■ **Study material**:

■ ■ ■

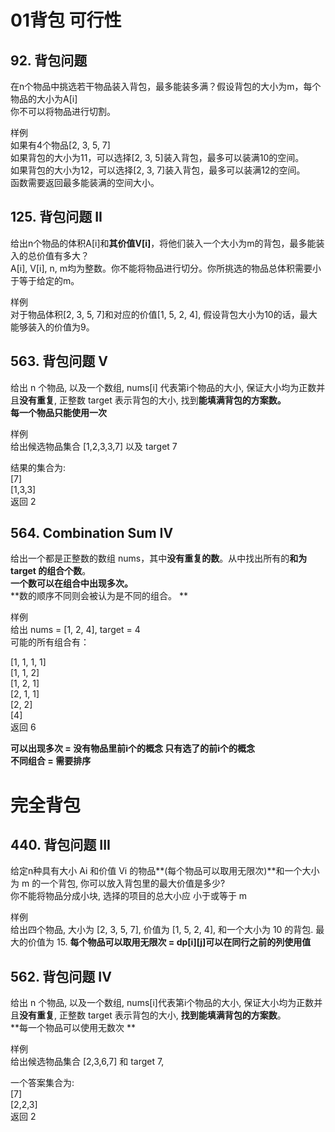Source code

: # 01背包 可行性

## 92. 背包问题
在n个物品中挑选若干物品装入背包，最多能装多满？假设背包的大小为m，每个物品的大小为A[i]  
你不可以将物品进行切割。  

样例  
如果有4个物品[2, 3, 5, 7]  
如果背包的大小为11，可以选择[2, 3, 5]装入背包，最多可以装满10的空间。  
如果背包的大小为12，可以选择[2, 3, 7]装入背包，最多可以装满12的空间。  
函数需要返回最多能装满的空间大小。

## 125. 背包问题 II
给出n个物品的体积A[i]和**其价值V[i]**，将他们装入一个大小为m的背包，最多能装入的总价值有多大？  
A[i], V[i], n, m均为整数。你不能将物品进行切分。你所挑选的物品总体积需要小于等于给定的m。  

样例  
对于物品体积[2, 3, 5, 7]和对应的价值[1, 5, 2, 4], 假设背包大小为10的话，最大能够装入的价值为9。  

## 563. 背包问题 V
给出 n 个物品, 以及一个数组, nums[i] 代表第i个物品的大小, 保证大小均为正数并且**没有重复**, 正整数 target 表示背包的大小, 找到**能填满背包的方案数。  
每一个物品只能使用一次**  

样例  
给出候选物品集合 [1,2,3,3,7] 以及 target 7  

结果的集合为:  
[7]  
[1,3,3]  
返回 2  

## 564. Combination Sum IV  
给出一个都是正整数的数组 nums，其中**没有重复的数**。从中找出所有的**和为 target 的组合个数**。  
**一个数可以在组合中出现多次。**  
**数的顺序不同则会被认为是不同的组合。  **

样例  
给出 nums = [1, 2, 4], target = 4  
可能的所有组合有：  

[1, 1, 1, 1]  
[1, 1, 2]  
[1, 2, 1]  
[2, 1, 1]  
[2, 2]  
[4]  
返回 6  

**可以出现多次 = 没有物品里前i个的概念 只有选了的前i个的概念  
不同组合 = 需要排序**

# 完全背包

## 440. 背包问题 III    
给定n种具有大小 Ai 和价值 Vi 的物品**(每个物品可以取用无限次)**和一个大小为 m 的一个背包, 你可以放入背包里的最大价值是多少?  
你不能将物品分成小块, 选择的项目的总大小应 小于或等于 m

样例  
给出四个物品, 大小为 [2, 3, 5, 7], 价值为 [1, 5, 2, 4], 和一个大小为 10 的背包. 最大的价值为 15.
**每个物品可以取用无限次 = dp[i][j]可以在同行之前的列使用值**

## 562. 背包问题 IV  
给出 n 个物品, 以及一个数组, nums[i]代表第i个物品的大小, 保证大小均为正数并且**没有重复**, 正整数 target 表示背包的大小, **找到能填满背包的方案数**。  
**每一个物品可以使用无数次 **

样例  
给出候选物品集合 [2,3,6,7] 和 target 7,  

一个答案集合为:  
[7]  
[2,2,3]  
返回 2  
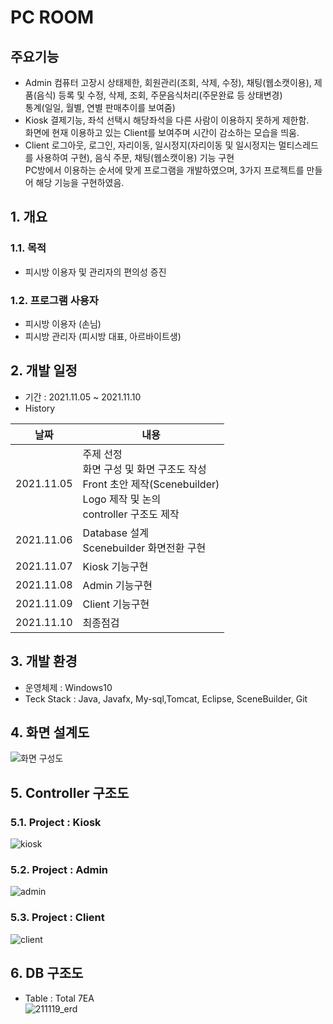 # PC ROOM

## 주요기능
- Admin
컴퓨터 고장시 상태제한, 회원관리(조회, 삭제, 수정), 채팅(웹소캣이용), 
제품(음식) 등록 및 수정, 삭제, 조회, 주문음식처리(주문완료 등 상태변경)<br> 
통계(일일, 월별, 연별 판매추이를 보여줌)</br> 
- Kiosk 
결제기능, 좌석 선택시 해당좌석을 다른 사람이 이용하지 못하게 제한함.<br> 
화면에 현재 이용하고 있는 Client를 보여주며 시간이 감소하는 모습을 띄움. </br>  
- Client 
로그아웃, 로그인, 자리이동, 일시정지(자리이동 및 일시정지는 멀티스레드를 사용하여 구현), 음식 주문, 채팅(웹소캣이용) 기능 구현 <br> 
PC방에서 이용하는 순서에 맞게 프로그램을 개발하였으며, 3가지 프로젝트를 만들어 해당 기능을 구현하였음.</br> 

## 1. 개요
### 1.1. 목적
- 피시방 이용자 및 관리자의 편의성 증진

### 1.2. 프로그램 사용자
- 피시방 이용자 (손님)
- 피시방 관리자 (피시방 대표, 아르바이트생)

## 2. 개발 일정
- 기간 : 2021.11.05 ~ 2021.11.10  
- History

|날짜|내용|
|----|----|
|2021.11.05|주제 선정 <br>화면 구성 및 화면 구조도 작성<br>Front 초안 제작(Scenebuilder)</br>Logo 제작 및 논의<br>controller 구조도 제작</br>|
|2021.11.06|Database 설계 <br> Scenebuilder 화면전환 구현</br>|
|2021.11.07|Kiosk 기능구현|
|2021.11.08|Admin 기능구현|
|2021.11.09|Client 기능구현|
|2021.11.10|최종점검|

  
## 3. 개발 환경
- 운영체제 : Windows10  
- Teck Stack : Java, Javafx, My-sql,Tomcat, Eclipse, SceneBuilder, Git  

## 4. 화면 설계도  
![화면 구성도](https://user-images.githubusercontent.com/87436495/142762712-17313b47-4608-425c-9294-7437abf2d847.PNG)

## 5. Controller 구조도  
### 5.1. Project : Kiosk  
![kiosk](https://user-images.githubusercontent.com/87436495/142762315-4e65330e-3ecb-44f2-a4cf-8633015ab73e.PNG)

### 5.2. Project : Admin  
![admin](https://user-images.githubusercontent.com/87436495/142762378-92cf73c5-05f9-44b3-9453-a6a155ac5840.PNG)

### 5.3. Project : Client  
![client](https://user-images.githubusercontent.com/87436495/142762387-c6fa9b56-8aa5-4e9d-b09e-cb1bcbbe68b7.PNG)

## 6. DB 구조도  
- Table : Total 7EA  
![211119_erd](https://user-images.githubusercontent.com/87436495/142559102-8652b249-c012-49e9-bef6-6fde86fbe444.png)
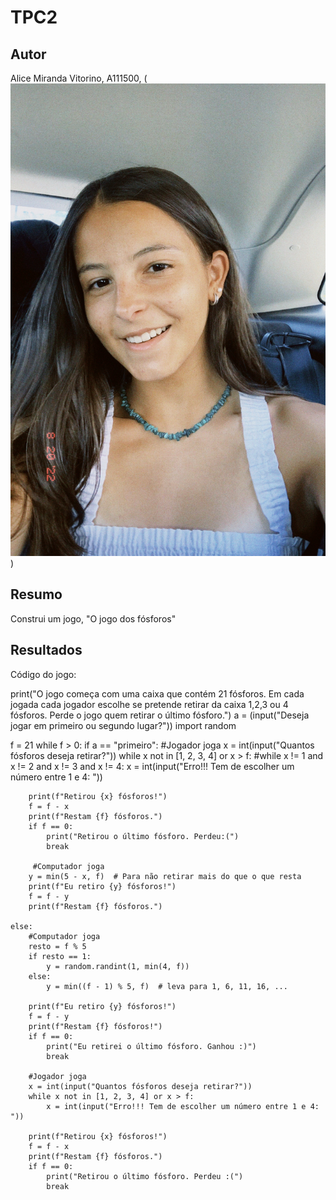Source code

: # TPC2
## Autor
Alice Miranda Vitorino, A111500, (![foto](foto.jpg))
## Resumo
Construi um jogo, "O jogo dos fósforos"
## Resultados
Código do jogo:

print("O jogo começa com uma caixa que contém 21 fósforos. Em cada jogada cada jogador escolhe se pretende retirar da caixa 1,2,3 ou 4 fósforos. Perde o jogo quem retirar o último fósforo.")
a = (input("Deseja jogar em primeiro ou segundo lugar?"))
import random

f = 21
while f > 0:
    if a == "primeiro":
        #Jogador joga
        x = int(input("Quantos fósforos deseja retirar?"))
        while x not in [1, 2, 3, 4] or x > f:
        #while x != 1 and x != 2 and x != 3 and x != 4:
            x = int(input("Erro!!! Tem de escolher um número entre 1 e 4: "))
            
        print(f"Retirou {x} fósforos!")
        f = f - x
        print(f"Restam {f} fósforos.")
        if f == 0:
            print("Retirou o último fósforo. Perdeu:(")
            break

         #Computador joga
        y = min(5 - x, f)  # Para não retirar mais do que o que resta   
        print(f"Eu retiro {y} fósforos!")
        f = f - y
        print(f"Restam {f} fósforos.")

    else:
        #Computador joga
        resto = f % 5
        if resto == 1:
            y = random.randint(1, min(4, f))
        else:
            y = min((f - 1) % 5, f)  # leva para 1, 6, 11, 16, ...
            
        print(f"Eu retiro {y} fósforos!")
        f = f - y
        print(f"Restam {f} fósforos!")
        if f == 0:
            print("Eu retirei o último fósforo. Ganhou :)")
            break 
            
        #Jogador joga
        x = int(input("Quantos fósforos deseja retirar?"))
        while x not in [1, 2, 3, 4] or x > f:
            x = int(input("Erro!!! Tem de escolher um número entre 1 e 4: "))
            
        print(f"Retirou {x} fósforos!")
        f = f - x
        print(f"Restam {f} fósforos.")
        if f == 0:
            print("Retirou o último fósforo. Perdeu :(")
            break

■ ■ ■

■ **What needs to be done**: Reproduce word for word, with pictures dropped, only the part of the material above that opens with the line containing "## 562. 背包问题 IV" and closes with the line containing "결제기능, 좌석 선택시 해당좌석을 다른 사람이 이용하지 못하게 제한함.<br>".

■ **Exercise solution**:
## 562. 背包问题 IV  
给出 n 个物品, 以及一个数组, nums[i]代表第i个物品的大小, 保证大小均为正数并且**没有重复**, 正整数 target 表示背包的大小, **找到能填满背包的方案数**。  
**每一个物品可以使用无数次 **

样例  
给出候选物品集合 [2,3,6,7] 和 target 7,  

一个答案集合为:  
[7]  
[2,2,3]  
返回 2  
 # PC ROOM

## 주요기능
- Admin
컴퓨터 고장시 상태제한, 회원관리(조회, 삭제, 수정), 채팅(웹소캣이용), 
제품(음식) 등록 및 수정, 삭제, 조회, 주문음식처리(주문완료 등 상태변경)<br> 
통계(일일, 월별, 연별 판매추이를 보여줌)</br> 
- Kiosk 
결제기능, 좌석 선택시 해당좌석을 다른 사람이 이용하지 못하게 제한함.<br> 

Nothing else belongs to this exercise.